:: Information

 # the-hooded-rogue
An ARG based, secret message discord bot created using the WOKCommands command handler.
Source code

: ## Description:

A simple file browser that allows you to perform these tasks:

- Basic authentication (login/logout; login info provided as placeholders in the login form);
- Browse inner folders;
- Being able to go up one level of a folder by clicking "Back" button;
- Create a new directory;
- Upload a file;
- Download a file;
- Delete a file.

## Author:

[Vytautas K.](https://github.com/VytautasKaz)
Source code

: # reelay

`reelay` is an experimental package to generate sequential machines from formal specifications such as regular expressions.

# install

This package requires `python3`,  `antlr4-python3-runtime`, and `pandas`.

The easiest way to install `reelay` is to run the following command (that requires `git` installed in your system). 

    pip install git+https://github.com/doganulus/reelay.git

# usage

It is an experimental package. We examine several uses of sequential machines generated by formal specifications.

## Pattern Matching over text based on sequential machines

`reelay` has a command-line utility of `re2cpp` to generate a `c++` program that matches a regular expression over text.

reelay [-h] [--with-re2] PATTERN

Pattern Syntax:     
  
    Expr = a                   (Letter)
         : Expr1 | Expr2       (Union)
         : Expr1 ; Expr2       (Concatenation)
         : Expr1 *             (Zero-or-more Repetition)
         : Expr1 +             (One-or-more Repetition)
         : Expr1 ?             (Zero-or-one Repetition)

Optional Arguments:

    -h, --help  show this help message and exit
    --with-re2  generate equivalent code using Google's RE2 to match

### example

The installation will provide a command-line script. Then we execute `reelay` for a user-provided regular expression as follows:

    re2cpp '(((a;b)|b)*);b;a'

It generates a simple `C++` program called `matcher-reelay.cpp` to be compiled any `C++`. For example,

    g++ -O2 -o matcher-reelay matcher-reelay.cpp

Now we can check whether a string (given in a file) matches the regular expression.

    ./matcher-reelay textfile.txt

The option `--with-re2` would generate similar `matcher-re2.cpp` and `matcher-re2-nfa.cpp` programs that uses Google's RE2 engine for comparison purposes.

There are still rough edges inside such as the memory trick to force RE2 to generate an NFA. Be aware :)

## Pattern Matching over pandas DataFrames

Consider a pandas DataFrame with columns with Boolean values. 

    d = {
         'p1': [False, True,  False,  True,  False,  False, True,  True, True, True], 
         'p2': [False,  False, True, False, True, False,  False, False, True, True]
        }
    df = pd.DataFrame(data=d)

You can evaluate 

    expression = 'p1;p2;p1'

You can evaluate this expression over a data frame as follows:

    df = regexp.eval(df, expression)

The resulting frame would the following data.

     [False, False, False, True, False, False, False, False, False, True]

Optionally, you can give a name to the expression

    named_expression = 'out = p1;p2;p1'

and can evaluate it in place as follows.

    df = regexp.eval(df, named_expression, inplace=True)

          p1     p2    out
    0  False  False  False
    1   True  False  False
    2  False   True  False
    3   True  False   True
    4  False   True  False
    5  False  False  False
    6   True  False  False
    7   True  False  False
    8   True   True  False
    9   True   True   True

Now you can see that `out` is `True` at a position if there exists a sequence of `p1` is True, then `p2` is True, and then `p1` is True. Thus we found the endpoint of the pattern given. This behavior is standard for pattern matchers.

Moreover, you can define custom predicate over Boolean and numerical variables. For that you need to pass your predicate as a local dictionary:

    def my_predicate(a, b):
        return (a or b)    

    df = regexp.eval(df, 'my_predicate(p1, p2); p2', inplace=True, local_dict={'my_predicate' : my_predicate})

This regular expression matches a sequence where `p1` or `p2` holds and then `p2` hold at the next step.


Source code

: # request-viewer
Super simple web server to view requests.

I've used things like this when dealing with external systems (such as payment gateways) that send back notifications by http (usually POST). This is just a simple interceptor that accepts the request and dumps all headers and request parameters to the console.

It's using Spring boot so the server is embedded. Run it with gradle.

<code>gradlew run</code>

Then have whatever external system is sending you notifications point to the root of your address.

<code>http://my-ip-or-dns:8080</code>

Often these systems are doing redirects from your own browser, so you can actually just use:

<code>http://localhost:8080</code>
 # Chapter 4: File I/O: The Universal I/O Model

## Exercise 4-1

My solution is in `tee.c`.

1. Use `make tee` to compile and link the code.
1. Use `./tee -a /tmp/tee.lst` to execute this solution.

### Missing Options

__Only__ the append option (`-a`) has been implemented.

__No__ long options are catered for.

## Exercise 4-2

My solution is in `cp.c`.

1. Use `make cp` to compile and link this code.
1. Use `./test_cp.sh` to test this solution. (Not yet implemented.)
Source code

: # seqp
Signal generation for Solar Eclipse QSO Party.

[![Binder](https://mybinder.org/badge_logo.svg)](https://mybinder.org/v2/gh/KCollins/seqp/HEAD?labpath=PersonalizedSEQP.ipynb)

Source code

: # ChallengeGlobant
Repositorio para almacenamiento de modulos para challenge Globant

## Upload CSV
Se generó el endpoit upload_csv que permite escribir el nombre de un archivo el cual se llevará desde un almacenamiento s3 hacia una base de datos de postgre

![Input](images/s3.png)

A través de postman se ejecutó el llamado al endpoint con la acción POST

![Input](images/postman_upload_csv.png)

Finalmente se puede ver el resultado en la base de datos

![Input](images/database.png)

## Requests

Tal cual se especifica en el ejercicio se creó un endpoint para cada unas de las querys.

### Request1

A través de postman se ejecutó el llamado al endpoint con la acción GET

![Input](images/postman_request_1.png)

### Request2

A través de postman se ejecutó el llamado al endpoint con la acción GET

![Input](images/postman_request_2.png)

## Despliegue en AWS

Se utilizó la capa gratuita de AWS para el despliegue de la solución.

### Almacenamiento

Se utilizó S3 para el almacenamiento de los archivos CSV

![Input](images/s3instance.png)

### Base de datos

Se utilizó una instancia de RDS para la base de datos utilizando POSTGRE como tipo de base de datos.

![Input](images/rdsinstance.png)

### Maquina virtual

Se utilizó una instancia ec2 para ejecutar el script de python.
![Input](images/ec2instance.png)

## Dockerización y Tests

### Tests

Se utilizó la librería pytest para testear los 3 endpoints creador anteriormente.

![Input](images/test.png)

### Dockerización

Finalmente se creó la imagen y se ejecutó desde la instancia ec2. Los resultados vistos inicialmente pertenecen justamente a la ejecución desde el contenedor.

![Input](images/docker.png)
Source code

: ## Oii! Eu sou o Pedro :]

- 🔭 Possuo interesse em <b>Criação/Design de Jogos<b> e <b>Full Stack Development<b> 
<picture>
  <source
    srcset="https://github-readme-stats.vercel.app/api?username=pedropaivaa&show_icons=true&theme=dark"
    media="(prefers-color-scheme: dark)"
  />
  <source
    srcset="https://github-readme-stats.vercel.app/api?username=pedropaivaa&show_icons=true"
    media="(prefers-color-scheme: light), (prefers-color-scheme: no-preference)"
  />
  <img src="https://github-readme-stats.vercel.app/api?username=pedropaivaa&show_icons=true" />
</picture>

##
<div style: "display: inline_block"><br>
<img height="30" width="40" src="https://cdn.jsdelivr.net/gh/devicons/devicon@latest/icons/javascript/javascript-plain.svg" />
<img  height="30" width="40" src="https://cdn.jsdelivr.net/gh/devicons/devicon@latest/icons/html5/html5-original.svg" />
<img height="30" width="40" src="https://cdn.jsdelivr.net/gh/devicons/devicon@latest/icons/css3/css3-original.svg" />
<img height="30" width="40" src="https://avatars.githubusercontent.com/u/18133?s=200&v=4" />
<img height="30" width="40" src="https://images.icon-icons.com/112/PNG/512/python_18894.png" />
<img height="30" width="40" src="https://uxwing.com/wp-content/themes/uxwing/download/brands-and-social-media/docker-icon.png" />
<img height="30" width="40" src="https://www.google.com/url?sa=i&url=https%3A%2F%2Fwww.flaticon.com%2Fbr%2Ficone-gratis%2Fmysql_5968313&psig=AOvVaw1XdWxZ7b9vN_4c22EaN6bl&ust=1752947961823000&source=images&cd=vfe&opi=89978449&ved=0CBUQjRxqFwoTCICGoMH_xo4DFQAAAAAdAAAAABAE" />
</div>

::::

▶ _What you should do_
A bare number is required: the count of lines above with the string "message".

▶ _Task response_
2